Prompt: Each line below from the one containing "Total Amount Processed" through the one containing "# IMPORTANT INFORMATION ABOUT YOUR ACCOUNT" should be output exactly as it stands, and no other line should appear.

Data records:
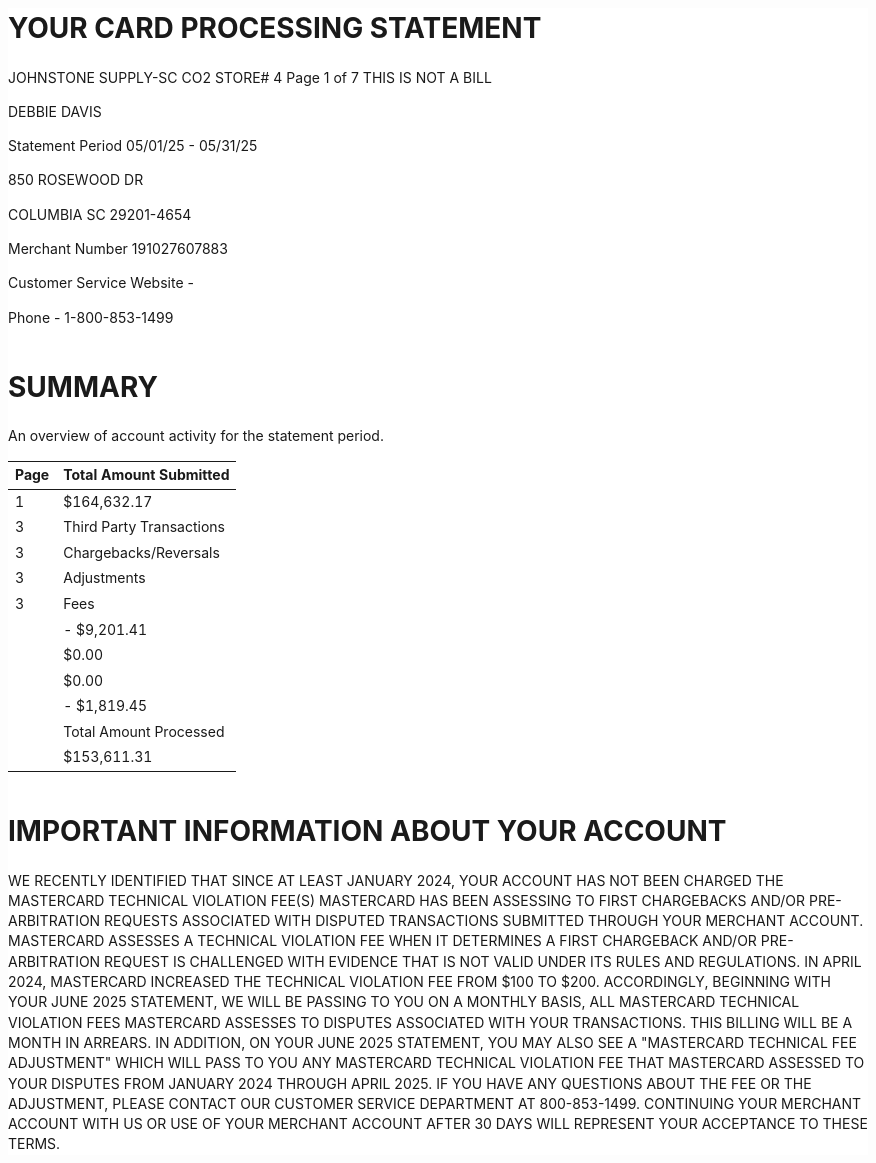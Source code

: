 # YOUR CARD PROCESSING STATEMENT

JOHNSTONE SUPPLY-SC CO2 STORE# 4 Page 1 of 7 THIS IS NOT A BILL

DEBBIE DAVIS

Statement Period 05/01/25 - 05/31/25

850 ROSEWOOD DR

COLUMBIA SC 29201-4654

Merchant Number 191027607883

Customer Service Website -

Phone - 1-800-853-1499

# SUMMARY

An overview of account activity for the statement period.

| Page | Total Amount Submitted   |
| ---- | ------------------------ |
| 1    | $164,632.17              |
| 3    | Third Party Transactions |
| 3    | Chargebacks/Reversals    |
| 3    | Adjustments              |
| 3    | Fees                     |
|      | - $9,201.41              |
|      | $0.00                    |
|      | $0.00                    |
|      | - $1,819.45              |
|      | Total Amount Processed   |
|      | $153,611.31              |

# IMPORTANT INFORMATION ABOUT YOUR ACCOUNT

WE RECENTLY IDENTIFIED THAT SINCE AT LEAST JANUARY 2024, YOUR ACCOUNT HAS NOT BEEN CHARGED THE MASTERCARD TECHNICAL VIOLATION FEE(S) MASTERCARD HAS BEEN ASSESSING TO FIRST CHARGEBACKS AND/OR PRE-ARBITRATION REQUESTS ASSOCIATED WITH DISPUTED TRANSACTIONS SUBMITTED THROUGH YOUR MERCHANT ACCOUNT. MASTERCARD ASSESSES A TECHNICAL VIOLATION FEE WHEN IT DETERMINES A FIRST CHARGEBACK AND/OR PRE-ARBITRATION REQUEST IS CHALLENGED WITH EVIDENCE THAT IS NOT VALID UNDER ITS RULES AND REGULATIONS. IN APRIL 2024, MASTERCARD INCREASED THE TECHNICAL VIOLATION FEE FROM $100 TO $200. ACCORDINGLY, BEGINNING WITH YOUR JUNE 2025 STATEMENT, WE WILL BE PASSING TO YOU ON A MONTHLY BASIS, ALL MASTERCARD TECHNICAL VIOLATION FEES MASTERCARD ASSESSES TO DISPUTES ASSOCIATED WITH YOUR TRANSACTIONS. THIS BILLING WILL BE A MONTH IN ARREARS. IN ADDITION, ON YOUR JUNE 2025 STATEMENT, YOU MAY ALSO SEE A "MASTERCARD TECHNICAL FEE ADJUSTMENT" WHICH WILL PASS TO YOU ANY MASTERCARD TECHNICAL VIOLATION FEE THAT MASTERCARD ASSESSED TO YOUR DISPUTES FROM JANUARY 2024 THROUGH APRIL 2025. IF YOU HAVE ANY QUESTIONS ABOUT THE FEE OR THE ADJUSTMENT, PLEASE CONTACT OUR CUSTOMER SERVICE DEPARTMENT AT 800-853-1499. CONTINUING YOUR MERCHANT ACCOUNT WITH US OR USE OF YOUR MERCHANT ACCOUNT AFTER 30 DAYS WILL REPRESENT YOUR ACCEPTANCE TO THESE TERMS.
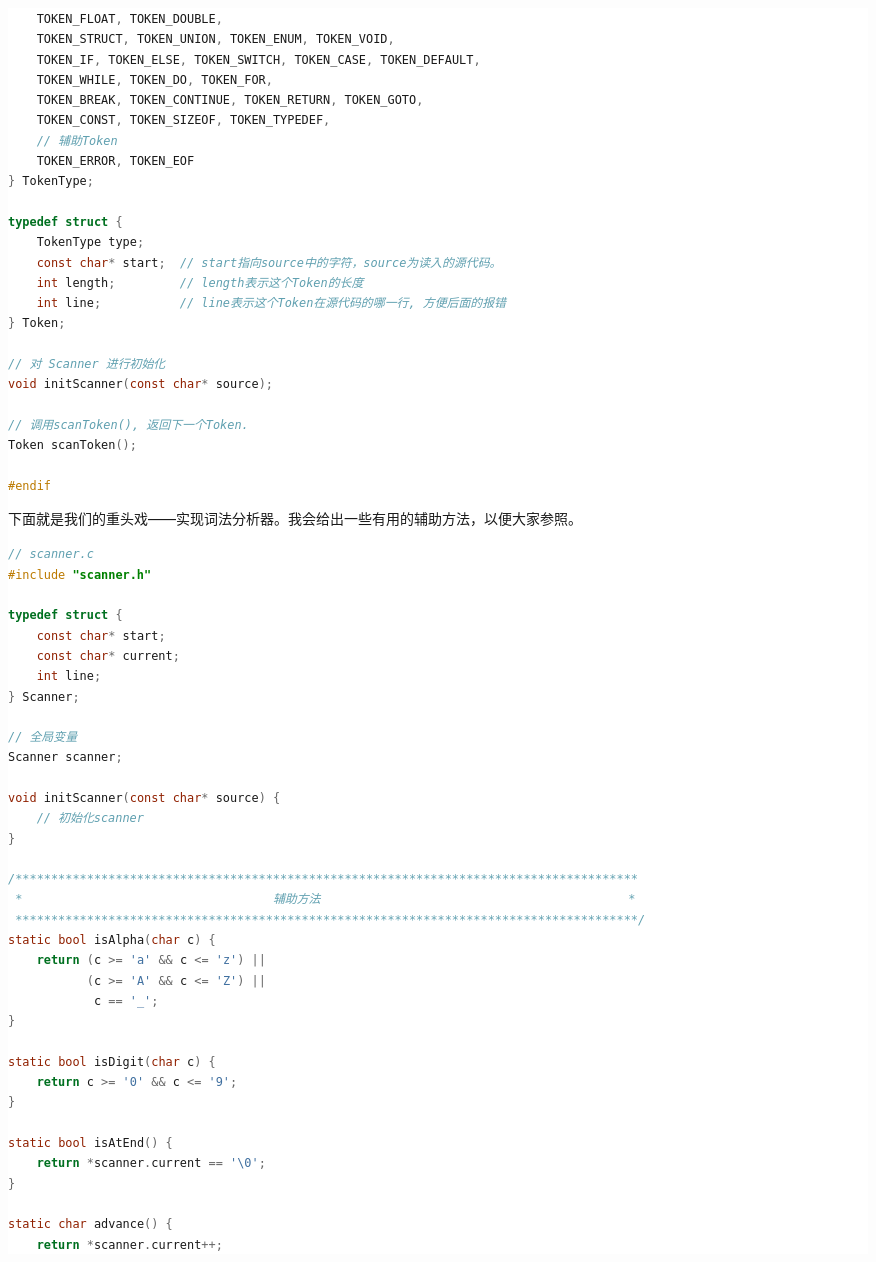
 ```c
  	TOKEN_FLOAT, TOKEN_DOUBLE,
  	TOKEN_STRUCT, TOKEN_UNION, TOKEN_ENUM, TOKEN_VOID,
  	TOKEN_IF, TOKEN_ELSE, TOKEN_SWITCH, TOKEN_CASE, TOKEN_DEFAULT,
  	TOKEN_WHILE, TOKEN_DO, TOKEN_FOR,
  	TOKEN_BREAK, TOKEN_CONTINUE, TOKEN_RETURN, TOKEN_GOTO,
  	TOKEN_CONST, TOKEN_SIZEOF, TOKEN_TYPEDEF,
  	// 辅助Token
  	TOKEN_ERROR, TOKEN_EOF
} TokenType;

typedef struct {
  	TokenType type;
  	const char* start;	// start指向source中的字符，source为读入的源代码。
  	int length;		    // length表示这个Token的长度
  	int line;		    // line表示这个Token在源代码的哪一行, 方便后面的报错
} Token;

// 对 Scanner 进行初始化 
void initScanner(const char* source);

// 调用scanToken(), 返回下一个Token.
Token scanToken();

#endif
```

下面就是我们的重头戏——实现词法分析器。我会给出一些有用的辅助方法，以便大家参照。

```c
// scanner.c
#include "scanner.h"

typedef struct {
  	const char* start;
  	const char* current;   
  	int line;
} Scanner;

// 全局变量
Scanner scanner;

void initScanner(const char* source) { 
	// 初始化scanner
}

/***************************************************************************************
 *                                   辅助方法											*
 ***************************************************************************************/
static bool isAlpha(char c) {
	return (c >= 'a' && c <= 'z') ||
      	   (c >= 'A' && c <= 'Z') ||
      	    c == '_'; 
}

static bool isDigit(char c) {
  	return c >= '0' && c <= '9';
}

static bool isAtEnd() {
  	return *scanner.current == '\0';
}

static char advance() {
  	return *scanner.current++;
```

Solution for this problem:
|      | Total Amount Processed   |
|      | $153,611.31              |

# IMPORTANT INFORMATION ABOUT YOUR ACCOUNT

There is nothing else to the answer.